It must be admitted that the believer requires constant exhortation to the sweet and precious privilege of communion with his heavenly Father—that he needs to be urged by the strongest arguments and the most persuasive motives to avail himself of the most costly and glorious privilege this side of glory. Does it not seem like pleading with a man to live?—reminding him that he must breath, if he would maintain life? Without the exercise of prayer, we tell a child of God, he cannot live; that this is the drawing in of the Divine life, and the breathing of it forth again; that the spiritual nature requires constant supplies of spiritual nourishment; and that the only evidence of its healthy existence is its constant rising towards God. We tell him, Cease to pray, and your grace withers, your vigor decays, and your comfort dies.
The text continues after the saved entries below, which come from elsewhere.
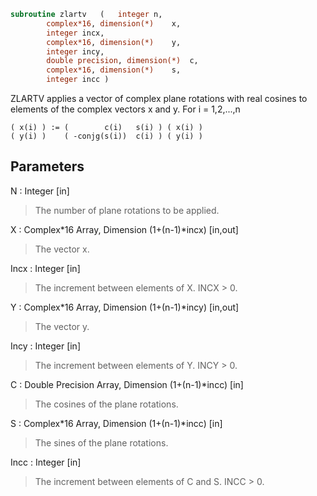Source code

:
 ```fortran
subroutine zlartv	(	integer	n,
		complex*16, dimension(*)	x,
		integer	incx,
		complex*16, dimension(*)	y,
		integer	incy,
		double precision, dimension(*)	c,
		complex*16, dimension(*)	s,
		integer	incc )
```

 ZLARTV applies a vector of complex plane rotations with real cosines
 to elements of the complex vectors x and y. For i = 1,2,...,n

    ( x(i) ) := (        c(i)   s(i) ) ( x(i) )
    ( y(i) )    ( -conjg(s(i))  c(i) ) ( y(i) )

## Parameters
N : Integer [in]
> The number of plane rotations to be applied.

X : Complex*16 Array, Dimension (1+(n-1)*incx) [in,out]
> The vector x.

Incx : Integer [in]
> The increment between elements of X. INCX > 0.

Y : Complex*16 Array, Dimension (1+(n-1)*incy) [in,out]
> The vector y.

Incy : Integer [in]
> The increment between elements of Y. INCY > 0.

C : Double Precision Array, Dimension (1+(n-1)*incc) [in]
> The cosines of the plane rotations.

S : Complex*16 Array, Dimension (1+(n-1)*incc) [in]
> The sines of the plane rotations.

Incc : Integer [in]
> The increment between elements of C and S. INCC > 0.

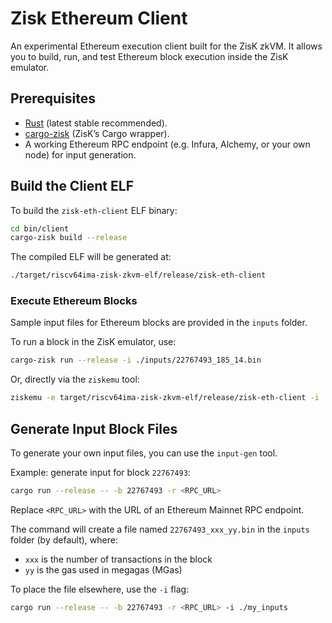 # Zisk Ethereum Client

An experimental Ethereum execution client built for the ZisK zkVM.
It allows you to build, run, and test Ethereum block execution inside the ZisK emulator.

## Prerequisites

- [Rust](https://www.rust-lang.org/tools/install) (latest stable recommended).
- [cargo-zisk](https://0xpolygonhermez.github.io/zisk/getting_started/installation.html) (ZisK’s Cargo wrapper).
- A working Ethereum RPC endpoint (e.g. Infura, Alchemy, or your own node) for input generation.

## Build the Client ELF

To build the `zisk-eth-client` ELF binary:
```bash
cd bin/client
cargo-zisk build --release
```

The compiled ELF will be generated at:
```bash
./target/riscv64ima-zisk-zkvm-elf/release/zisk-eth-client
```

### Execute Ethereum Blocks

Sample input files for Ethereum blocks are provided in the `inputs` folder.

To run a block in the ZisK emulator, use:
```bash
cargo-zisk run --release -i ./inputs/22767493_185_14.bin
```

Or, directly via the `ziskemu` tool:
```bash
ziskemu -e target/riscv64ima-zisk-zkvm-elf/release/zisk-eth-client -i ./inputs/22767493_185_14.bin
```

## Generate Input Block Files

To generate your own input files, you can use the `input-gen` tool.

Example: generate input for block `22767493`:
```bash
cargo run --release -- -b 22767493 -r <RPC_URL>
```
Replace `<RPC_URL>` with the URL of an Ethereum Mainnet RPC endpoint.

The command will create a file named `22767493_xxx_yy.bin` in the `inputs` folder (by default), where:
- `xxx` is the number of transactions in the block  
- `yy` is the gas used in megagas (MGas)

To place the file elsewhere, use the `-i` flag:
```bash
cargo run --release -- -b 22767493 -r <RPC_URL> -i ./my_inputs
```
Observe how prayer, as a duty, is enjoined in God’s word—”Call upon me in the day of trouble; I will deliver you, and you shall glorify me.” As though the Lord had said, “Call upon me when all is dark, when all is against you. I speak not now of the day of prosperity, of the sunny hour, when your soul prospers, when all things go smooth with you, and the sky above you is cloudless, and the sea beneath you is unruffled; but call upon me in the day of trouble, the day of want, the day of adversity, the day of disappointment and of rebuke, the day when friends forsake, and the world frowns upon you, the day of broken cisterns and withered gourds—call upon me in the day of trouble, and I will deliver you.” Observe, too, how our dear Lord enjoined this precious duty upon His disciples—”You, when you pray, enter into your closet, and, when you have shut your door, pray to your Father which is in secret.”

And observe how He also encouraged it—”Verily, verily, I say unto you, whatever you shall ask the Father in my name, He will give it you.” In harmony with this, is the sweet exhortation of the apostle—”Do not be anxious about anything, but in everything, by prayer and petition, with thanksgiving, present your requests to God.” And what a striking unfolding of the true nature of prayer does the same writer give us in another passage—”Praying always with all prayer and supplication in the Spirit, and watching thereunto with all perseverance and supplication for all saints.” The apostle James bears the same testimony—”If any of you lack wisdom, let him ask of God, that gives to all men liberally, and upbraids not, and it shall be given him.”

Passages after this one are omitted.